In its latest effort to slim down, embattled financial services giant Bank of America (BAC) is reportedly attempting to unload its correspondent mortgage operations.

Through a series of moves, Charlotte-based BofA is looking to shrink itself and raise money ahead of new regulatory rules mandating big banks hold higher levels of capital.

According to The Wall Street Journal, BofA has now put on the block its correspondent mortgage business, which employs about 1,000 people and accounted for 47%, or $27.4 billion, of its mortgage originations in the first quarter.

The decision to exit the business was reached four to six weeks ago in the wake of a review led by Barbara Desoer, Bofas mortgage chief, the paper reported. That review found the correspondent chanel isnt central to BofAs long-term goals.

BofA has bulked up on mortgages over the years through the correspondent channel, which enables it to buy loans that were funded by smaller players.

Second only to Wells Fargo (WFC), BofA held a 24.3% share in the correspondent market in the first quarter, according to the Journal.

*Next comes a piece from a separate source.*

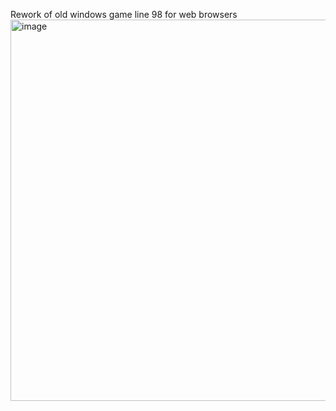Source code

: Rework of old windows game line 98 for web browsers
<img width="610" alt="image" src="https://github.com/noncasted/web-dot-assemble/assets/65971171/29efcef0-1b2a-4a94-985d-b87584357a02">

However, it has run into a flurry of headaches in the mortgage business due to the implosion of the subprime market. These problems were exacerbated by the disastrous decision to buy mortgage giant Countrywide Financial in 2008 before the financial markets nearly collapsed.

BofA has fallen behind other big banks in reaching capital levels required by Basel III in 2013.

BofA has made a number of other moves in recent weeks to shore up investor confidence, including landing a $4 billion investment from billionaire investor Warren Buffett and selling half of its stake in China Construction Bank for $8.3 billion in cash.